• **Your goal**: Search the data for the string "zone" and copy each line in which it appears.

• **Material for this task**:
──────────

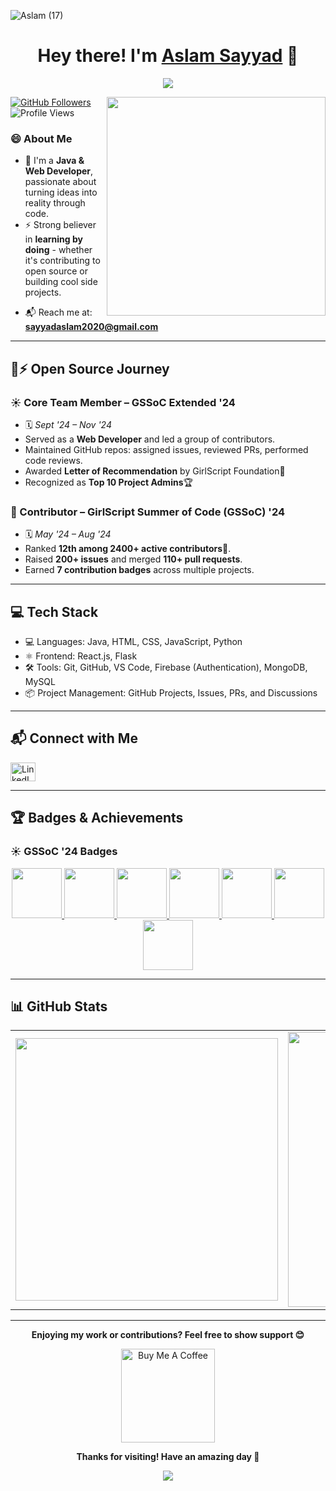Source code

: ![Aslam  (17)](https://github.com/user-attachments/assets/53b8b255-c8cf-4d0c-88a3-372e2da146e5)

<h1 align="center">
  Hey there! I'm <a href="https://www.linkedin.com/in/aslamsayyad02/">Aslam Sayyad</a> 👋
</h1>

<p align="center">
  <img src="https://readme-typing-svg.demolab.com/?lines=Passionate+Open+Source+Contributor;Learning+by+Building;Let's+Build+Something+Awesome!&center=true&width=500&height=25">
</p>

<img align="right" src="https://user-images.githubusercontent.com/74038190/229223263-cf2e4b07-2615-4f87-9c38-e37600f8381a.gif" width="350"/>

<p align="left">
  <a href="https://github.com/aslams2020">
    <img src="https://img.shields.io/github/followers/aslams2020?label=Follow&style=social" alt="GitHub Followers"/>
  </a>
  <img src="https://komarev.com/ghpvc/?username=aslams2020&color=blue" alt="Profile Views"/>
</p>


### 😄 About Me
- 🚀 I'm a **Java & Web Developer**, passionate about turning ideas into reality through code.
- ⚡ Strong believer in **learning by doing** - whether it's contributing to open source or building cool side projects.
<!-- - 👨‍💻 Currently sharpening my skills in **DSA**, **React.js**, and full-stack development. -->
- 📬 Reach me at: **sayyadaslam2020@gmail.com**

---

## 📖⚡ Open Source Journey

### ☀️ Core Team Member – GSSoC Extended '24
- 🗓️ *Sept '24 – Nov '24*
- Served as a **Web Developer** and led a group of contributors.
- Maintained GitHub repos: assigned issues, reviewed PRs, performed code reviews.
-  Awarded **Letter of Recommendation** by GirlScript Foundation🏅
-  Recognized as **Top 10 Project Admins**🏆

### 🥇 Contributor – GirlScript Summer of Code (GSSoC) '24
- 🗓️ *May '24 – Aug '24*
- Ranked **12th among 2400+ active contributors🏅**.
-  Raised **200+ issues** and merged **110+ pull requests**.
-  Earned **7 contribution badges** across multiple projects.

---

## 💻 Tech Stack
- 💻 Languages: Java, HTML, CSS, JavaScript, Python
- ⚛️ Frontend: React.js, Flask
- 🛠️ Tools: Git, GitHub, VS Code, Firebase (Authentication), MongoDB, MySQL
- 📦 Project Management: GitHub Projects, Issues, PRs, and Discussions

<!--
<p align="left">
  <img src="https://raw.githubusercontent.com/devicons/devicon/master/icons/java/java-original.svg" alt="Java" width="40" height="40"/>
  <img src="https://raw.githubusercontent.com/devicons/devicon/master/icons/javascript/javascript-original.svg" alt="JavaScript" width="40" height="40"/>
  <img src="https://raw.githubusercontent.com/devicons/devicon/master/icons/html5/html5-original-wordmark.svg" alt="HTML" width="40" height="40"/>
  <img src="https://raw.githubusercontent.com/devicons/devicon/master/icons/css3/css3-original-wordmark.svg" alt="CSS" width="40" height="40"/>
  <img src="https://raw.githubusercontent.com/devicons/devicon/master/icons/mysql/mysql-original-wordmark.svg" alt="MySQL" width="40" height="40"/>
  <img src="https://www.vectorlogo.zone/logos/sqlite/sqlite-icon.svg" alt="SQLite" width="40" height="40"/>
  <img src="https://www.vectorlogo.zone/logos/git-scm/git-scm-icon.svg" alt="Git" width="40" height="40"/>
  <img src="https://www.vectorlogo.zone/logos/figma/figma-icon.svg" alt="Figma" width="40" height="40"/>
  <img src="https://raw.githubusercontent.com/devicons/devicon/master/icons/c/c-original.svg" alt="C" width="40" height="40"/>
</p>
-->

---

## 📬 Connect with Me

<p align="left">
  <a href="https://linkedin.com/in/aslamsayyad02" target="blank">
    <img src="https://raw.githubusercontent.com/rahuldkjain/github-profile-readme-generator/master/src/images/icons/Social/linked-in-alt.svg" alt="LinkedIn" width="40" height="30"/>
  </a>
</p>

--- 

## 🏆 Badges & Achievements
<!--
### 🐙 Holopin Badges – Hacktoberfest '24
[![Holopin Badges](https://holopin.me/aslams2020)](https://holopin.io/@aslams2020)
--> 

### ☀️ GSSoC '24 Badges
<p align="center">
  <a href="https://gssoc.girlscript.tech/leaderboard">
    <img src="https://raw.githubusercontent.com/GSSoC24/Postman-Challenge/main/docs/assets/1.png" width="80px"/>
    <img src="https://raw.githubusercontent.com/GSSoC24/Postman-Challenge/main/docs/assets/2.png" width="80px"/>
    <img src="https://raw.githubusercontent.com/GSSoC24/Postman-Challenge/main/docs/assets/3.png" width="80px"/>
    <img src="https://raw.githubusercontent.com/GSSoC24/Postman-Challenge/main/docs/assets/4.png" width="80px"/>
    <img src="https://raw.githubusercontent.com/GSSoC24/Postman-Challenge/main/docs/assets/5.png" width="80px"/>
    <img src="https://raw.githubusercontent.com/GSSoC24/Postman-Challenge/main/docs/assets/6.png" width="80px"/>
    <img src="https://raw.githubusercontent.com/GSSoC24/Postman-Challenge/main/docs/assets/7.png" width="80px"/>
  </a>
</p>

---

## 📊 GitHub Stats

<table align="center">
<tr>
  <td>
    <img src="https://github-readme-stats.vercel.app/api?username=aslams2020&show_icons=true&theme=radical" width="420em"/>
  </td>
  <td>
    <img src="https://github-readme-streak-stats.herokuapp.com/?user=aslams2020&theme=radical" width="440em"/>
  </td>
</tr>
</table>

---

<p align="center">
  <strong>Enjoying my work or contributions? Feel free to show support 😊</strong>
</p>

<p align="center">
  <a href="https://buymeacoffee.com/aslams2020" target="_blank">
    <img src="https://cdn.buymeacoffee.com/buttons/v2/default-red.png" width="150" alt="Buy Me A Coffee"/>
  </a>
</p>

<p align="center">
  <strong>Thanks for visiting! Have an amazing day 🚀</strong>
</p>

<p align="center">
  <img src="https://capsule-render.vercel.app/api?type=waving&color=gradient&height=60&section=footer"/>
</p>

──────────

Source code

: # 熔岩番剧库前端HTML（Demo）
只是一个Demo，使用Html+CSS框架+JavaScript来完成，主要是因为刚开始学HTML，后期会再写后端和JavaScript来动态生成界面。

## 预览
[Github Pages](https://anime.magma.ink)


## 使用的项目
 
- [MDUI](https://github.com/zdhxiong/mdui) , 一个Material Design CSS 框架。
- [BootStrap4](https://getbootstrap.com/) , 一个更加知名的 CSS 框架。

──────────

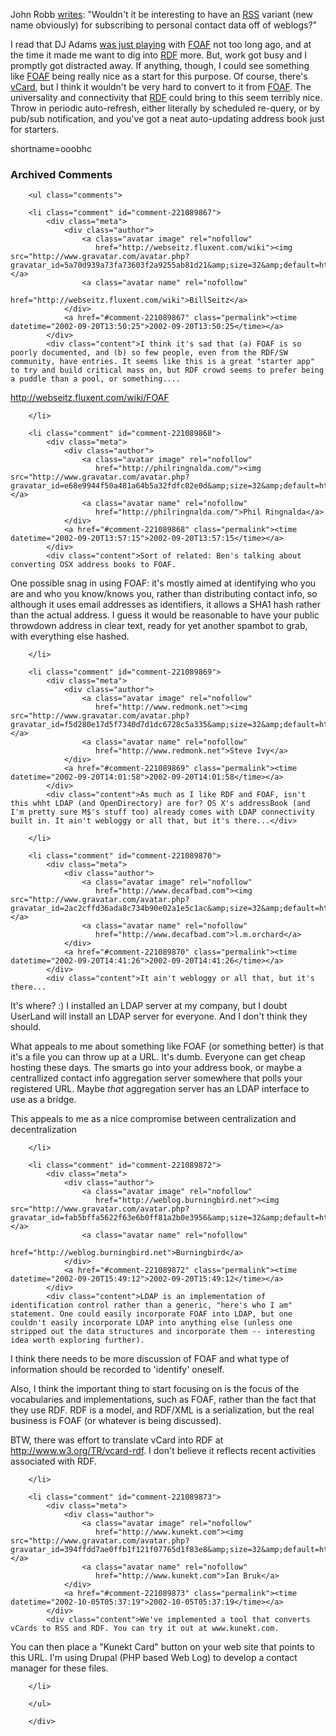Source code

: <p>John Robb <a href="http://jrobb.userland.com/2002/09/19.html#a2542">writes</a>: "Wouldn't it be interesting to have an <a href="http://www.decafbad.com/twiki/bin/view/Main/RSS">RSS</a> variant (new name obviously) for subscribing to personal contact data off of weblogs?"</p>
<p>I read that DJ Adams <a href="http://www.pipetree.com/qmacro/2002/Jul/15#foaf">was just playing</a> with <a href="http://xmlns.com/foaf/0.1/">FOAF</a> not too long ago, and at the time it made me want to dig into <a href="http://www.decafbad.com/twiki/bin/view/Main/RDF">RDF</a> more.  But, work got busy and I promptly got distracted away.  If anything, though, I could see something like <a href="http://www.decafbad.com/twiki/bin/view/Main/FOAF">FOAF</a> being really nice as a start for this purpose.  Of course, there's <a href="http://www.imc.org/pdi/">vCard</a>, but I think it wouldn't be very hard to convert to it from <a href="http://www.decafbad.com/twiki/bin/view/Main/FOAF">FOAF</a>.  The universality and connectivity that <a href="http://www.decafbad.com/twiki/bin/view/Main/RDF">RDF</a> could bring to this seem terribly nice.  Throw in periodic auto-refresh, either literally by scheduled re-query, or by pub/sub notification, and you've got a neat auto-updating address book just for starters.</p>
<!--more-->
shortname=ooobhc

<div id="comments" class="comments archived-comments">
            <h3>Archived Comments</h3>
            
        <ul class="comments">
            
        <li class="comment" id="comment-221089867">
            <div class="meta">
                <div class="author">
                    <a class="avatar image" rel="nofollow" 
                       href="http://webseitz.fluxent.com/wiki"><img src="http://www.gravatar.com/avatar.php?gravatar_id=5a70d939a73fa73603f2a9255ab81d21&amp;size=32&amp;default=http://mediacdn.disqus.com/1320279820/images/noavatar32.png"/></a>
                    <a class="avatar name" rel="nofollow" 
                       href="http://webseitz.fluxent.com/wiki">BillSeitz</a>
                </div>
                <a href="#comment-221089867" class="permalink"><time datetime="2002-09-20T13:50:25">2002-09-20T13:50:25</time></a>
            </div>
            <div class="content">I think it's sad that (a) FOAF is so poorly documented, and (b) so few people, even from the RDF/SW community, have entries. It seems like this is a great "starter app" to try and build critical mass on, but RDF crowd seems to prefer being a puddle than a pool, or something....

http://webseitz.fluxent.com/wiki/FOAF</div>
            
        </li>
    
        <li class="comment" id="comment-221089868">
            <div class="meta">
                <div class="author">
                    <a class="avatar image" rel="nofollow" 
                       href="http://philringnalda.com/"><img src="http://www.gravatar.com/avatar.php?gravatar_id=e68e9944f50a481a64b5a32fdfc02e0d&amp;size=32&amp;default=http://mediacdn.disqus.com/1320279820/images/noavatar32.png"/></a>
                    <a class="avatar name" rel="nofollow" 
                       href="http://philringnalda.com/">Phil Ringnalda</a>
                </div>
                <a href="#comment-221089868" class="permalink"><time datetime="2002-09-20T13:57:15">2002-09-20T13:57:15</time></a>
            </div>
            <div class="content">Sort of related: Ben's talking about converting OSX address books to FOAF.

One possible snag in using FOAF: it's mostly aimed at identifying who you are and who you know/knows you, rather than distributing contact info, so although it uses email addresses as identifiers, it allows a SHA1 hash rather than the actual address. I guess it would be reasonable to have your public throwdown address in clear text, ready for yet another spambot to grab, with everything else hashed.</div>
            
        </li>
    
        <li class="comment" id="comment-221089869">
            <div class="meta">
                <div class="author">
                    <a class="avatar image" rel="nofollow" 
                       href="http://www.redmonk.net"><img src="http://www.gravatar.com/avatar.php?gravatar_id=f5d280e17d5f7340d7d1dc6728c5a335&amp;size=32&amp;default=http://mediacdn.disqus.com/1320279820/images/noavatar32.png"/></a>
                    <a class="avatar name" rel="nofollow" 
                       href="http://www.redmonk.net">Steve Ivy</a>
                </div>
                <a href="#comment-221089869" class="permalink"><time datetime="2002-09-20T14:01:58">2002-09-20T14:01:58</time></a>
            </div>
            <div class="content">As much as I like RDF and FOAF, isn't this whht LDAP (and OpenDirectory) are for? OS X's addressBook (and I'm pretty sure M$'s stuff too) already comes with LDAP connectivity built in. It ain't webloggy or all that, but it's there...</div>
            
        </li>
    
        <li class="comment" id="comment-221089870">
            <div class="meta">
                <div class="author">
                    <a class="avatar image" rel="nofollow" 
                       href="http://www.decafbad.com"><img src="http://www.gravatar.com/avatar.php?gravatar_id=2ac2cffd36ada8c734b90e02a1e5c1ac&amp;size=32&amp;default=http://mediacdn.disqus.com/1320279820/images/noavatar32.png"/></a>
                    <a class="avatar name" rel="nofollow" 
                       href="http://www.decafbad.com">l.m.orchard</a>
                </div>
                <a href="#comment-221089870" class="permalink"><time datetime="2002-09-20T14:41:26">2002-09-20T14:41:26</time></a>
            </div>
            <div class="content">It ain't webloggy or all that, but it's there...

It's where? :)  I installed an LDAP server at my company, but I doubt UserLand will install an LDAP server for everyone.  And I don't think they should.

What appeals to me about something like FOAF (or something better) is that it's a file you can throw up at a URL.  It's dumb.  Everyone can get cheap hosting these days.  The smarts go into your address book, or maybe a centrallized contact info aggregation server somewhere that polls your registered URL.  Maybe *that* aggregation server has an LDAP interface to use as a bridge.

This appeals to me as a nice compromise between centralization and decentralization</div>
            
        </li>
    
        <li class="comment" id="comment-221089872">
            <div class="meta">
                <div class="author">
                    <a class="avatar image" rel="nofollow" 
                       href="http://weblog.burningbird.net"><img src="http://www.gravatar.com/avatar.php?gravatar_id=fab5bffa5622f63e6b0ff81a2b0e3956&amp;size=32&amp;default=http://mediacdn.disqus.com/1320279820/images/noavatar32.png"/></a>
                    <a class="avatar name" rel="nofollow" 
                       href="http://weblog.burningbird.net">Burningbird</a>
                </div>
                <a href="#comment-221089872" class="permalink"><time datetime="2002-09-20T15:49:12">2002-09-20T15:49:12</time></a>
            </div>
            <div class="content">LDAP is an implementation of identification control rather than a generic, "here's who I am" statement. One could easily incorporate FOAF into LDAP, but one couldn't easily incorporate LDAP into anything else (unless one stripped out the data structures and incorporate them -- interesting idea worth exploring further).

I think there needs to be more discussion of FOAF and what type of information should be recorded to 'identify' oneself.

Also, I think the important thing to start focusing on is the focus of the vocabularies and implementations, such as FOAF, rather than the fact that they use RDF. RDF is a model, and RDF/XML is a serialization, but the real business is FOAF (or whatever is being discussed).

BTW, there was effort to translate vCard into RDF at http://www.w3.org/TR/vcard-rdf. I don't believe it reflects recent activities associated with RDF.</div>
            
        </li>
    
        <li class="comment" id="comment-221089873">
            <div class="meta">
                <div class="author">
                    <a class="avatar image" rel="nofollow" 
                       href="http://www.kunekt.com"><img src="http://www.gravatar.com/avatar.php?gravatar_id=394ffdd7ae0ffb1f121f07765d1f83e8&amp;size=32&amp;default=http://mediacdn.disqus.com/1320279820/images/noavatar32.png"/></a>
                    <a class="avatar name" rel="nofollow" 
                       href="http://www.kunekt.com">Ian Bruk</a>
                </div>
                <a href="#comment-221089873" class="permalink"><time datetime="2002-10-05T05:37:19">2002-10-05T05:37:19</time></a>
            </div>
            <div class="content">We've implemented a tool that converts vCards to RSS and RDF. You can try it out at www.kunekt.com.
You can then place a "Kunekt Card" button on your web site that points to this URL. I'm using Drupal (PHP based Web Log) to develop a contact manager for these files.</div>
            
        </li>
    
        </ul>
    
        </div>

──────────

• **Reply to the task**:
  <img src="https://www.vectorlogo.zone/logos/sqlite/sqlite-icon.svg" alt="SQLite" width="40" height="40"/>
  <img src="https://www.vectorlogo.zone/logos/git-scm/git-scm-icon.svg" alt="Git" width="40" height="40"/>
  <img src="https://www.vectorlogo.zone/logos/figma/figma-icon.svg" alt="Figma" width="40" height="40"/>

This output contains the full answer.